A good knowledge of data structures always helps in designing good systems, whether we are working with relational databases or NOSQL databases. However, this knowledge is much more important when working with NOSQL systems. One important fact to remember is that while a lot of optimization for SQL based solutions is during query time, NOSQL solutions (especially Hadoop/HBase) are design time optimized. You design an optimized schema and the queries are almost straight forward.
While there are differences, some common terms that people are used to in the relational world have formed the norms in the NOSQL school of thought as well. So, it is natural to start with those common terms and see the differences in their interpretation and the values they hold. I will start here with a very important term “Entity”. An entity in the relational world represents a record definition. Every instance of an entity represents a database record. If a single object has multiple values in many fields, it is broken down either into multiple records with some duplicate information in the rows or broken down (normalized) into many entities. For example, if we wanted to store information about people who may have multiple addresses, we may create a person table (person Entity) and an address table (address Entity). To relate multiple addresses to a Person,depending upon the reading time requirement, we may even have an additional table to show this relationship. So, partly the optimization in relational world also falls in design for reading requirements.
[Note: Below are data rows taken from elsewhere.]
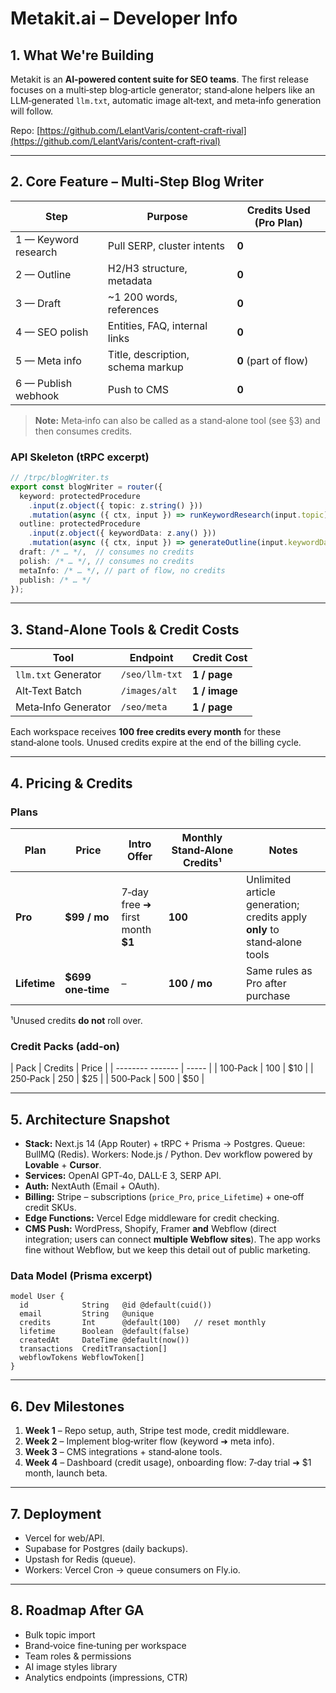 
# Metakit.ai – Developer Info

## 1. What We're Building

Metakit is an **AI‑powered content suite for SEO teams**. The first release focuses on a multi‑step blog‑article generator; stand‑alone helpers like an LLM‑generated `llm.txt`, automatic image alt‑text, and meta‑info generation will follow.

Repo: [https://github.com/LelantVaris/content-craft-rival](https://github.com/LelantVaris/content-craft-rival)

---

## 2. Core Feature – Multi‑Step Blog Writer

| Step                 | Purpose                           | Credits Used (Pro Plan) |
| -------------------- | --------------------------------- | ----------------------- |
| 1 — Keyword research | Pull SERP, cluster intents        | **0**                   |
| 2 — Outline          | H2/H3 structure, metadata         | **0**                   |
| 3 — Draft            | \~1 200 words, references         | **0**                   |
| 4 — SEO polish       | Entities, FAQ, internal links     | **0**                   |
| 5 — Meta info        | Title, description, schema markup | **0** (part of flow)    |
| 6 — Publish webhook  | Push to CMS                       | **0**                   |

> **Note:** Meta‑info can also be called as a stand‑alone tool (see §3) and then consumes credits.

### API Skeleton (tRPC excerpt)

```ts
// /trpc/blogWriter.ts
export const blogWriter = router({
  keyword: protectedProcedure
    .input(z.object({ topic: z.string() }))
    .mutation(async ({ ctx, input }) => runKeywordResearch(input.topic)),
  outline: protectedProcedure
    .input(z.object({ keywordData: z.any() }))
    .mutation(async ({ ctx, input }) => generateOutline(input.keywordData)),
  draft: /* … */,  // consumes no credits
  polish: /* … */, // consumes no credits
  metaInfo: /* … */, // part of flow, no credits
  publish: /* … */
});
```

---

## 3. Stand‑Alone Tools & Credit Costs

| Tool                | Endpoint       | Credit Cost   |
| ------------------- | -------------- | ------------- |
| `llm.txt` Generator | `/seo/llm-txt` | **1 / page**  |
| Alt‑Text Batch      | `/images/alt`  | **1 / image** |
| Meta‑Info Generator | `/seo/meta`    | **1 / page**  |

Each workspace receives **100 free credits every month** for these stand‑alone tools. Unused credits expire at the end of the billing cycle.

---

## 4. Pricing & Credits

### Plans

| Plan         | Price              | Intro Offer                      | Monthly Stand‑Alone Credits¹ | Notes                                                                     |
| ------------ | ------------------ | -------------------------------- | ---------------------------- | ------------------------------------------------------------------------- |
| **Pro**      | **\$99 / mo**      | 7‑day free ➜ first month **\$1** | **100**                      | Unlimited article generation; credits apply **only** to stand‑alone tools |
| **Lifetime** | **\$699 one‑time** | –                                | **100 / mo**                 | Same rules as Pro after purchase                                          |

¹Unused credits **do not** roll over.

### Credit Packs (add‑on)

| Pack     | Credits | Price |
| -------- ------- | ----- |
| 100‑Pack | 100     | \$10  |
| 250‑Pack | 250     | \$25  |
| 500‑Pack | 500     | \$50  |

---

## 5. Architecture Snapshot

* **Stack:** Next.js 14 (App Router) + tRPC + Prisma → Postgres. Queue: BullMQ (Redis). Workers: Node.js / Python. Dev workflow powered by **Lovable** + **Cursor**.
* **Services:** OpenAI GPT‑4o, DALL·E 3, SERP API.
* **Auth:** NextAuth (Email + OAuth).
* **Billing:** Stripe – subscriptions (`price_Pro`, `price_Lifetime`) + one‑off credit SKUs.
* **Edge Functions:** Vercel Edge middleware for credit checking.
* **CMS Push:** WordPress, Shopify, Framer **and** Webflow (direct integration; users can connect **multiple Webflow sites**). The app works fine without Webflow, but we keep this detail out of public marketing.

### Data Model (Prisma excerpt)

```prisma
model User {
  id            String   @id @default(cuid())
  email         String   @unique
  credits       Int      @default(100)   // reset monthly
  lifetime      Boolean  @default(false)
  createdAt     DateTime @default(now())
  transactions  CreditTransaction[]
  webflowTokens WebflowToken[]
}
```

---

## 6. Dev Milestones

1. **Week 1** – Repo setup, auth, Stripe test mode, credit middleware.
2. **Week 2** – Implement blog‑writer flow (keyword ➜ meta info).
3. **Week 3** – CMS integrations + stand‑alone tools.
4. **Week 4** – Dashboard (credit usage), onboarding flow: 7‑day trial ➜ \$1 month, launch beta.

---

## 7. Deployment

* Vercel for web/API.
* Supabase for Postgres (daily backups).
* Upstash for Redis (queue).
* Workers: Vercel Cron → queue consumers on Fly.io.

---

## 8. Roadmap After GA

* Bulk topic import
* Brand‑voice fine‑tuning per workspace
* Team roles & permissions
* AI image styles library
* Analytics endpoints (impressions, CTR)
However, in HBase, an entity usually represents a natural fit for real world object covering much more information of an object into an entity. In HBase, a table is really not a table but more of a multi-dimensional map. Going back to the example of a person with multiple addresses, a person table would have:
- RowId of the table as personId
- A Column family ‘Info', which has multiple columns for addresses along with other information. Examples of some columns for the 'Info' column family could be:
- name=”John Doe”,
If we were to add a list of friends to this table along with the date they were added, we wouldn’t create another table/entity, but simply add columns and possibly add a column family, depending on how the data needs to be accessed. If some data is usually accessed together, having them in a single column family would be preferable because the information of a single column family is stored together: sequential read is much faster in disk. If we choose to add another column family called 'Friends', it could have columns like: time1 = personId1, time2 = personId2, and so on. Here, column name times are also the part of information: time when the friend is added to the list. Whenever a new friend is added, a new column would be added to this column family. Suppose we had to add another piece of information to the person entity, such as the user’s comments or messages sent by a person along with the dates. We could add a Comments column family with columns like:
c_date1=comment1. Here, c is the prefix for comment column.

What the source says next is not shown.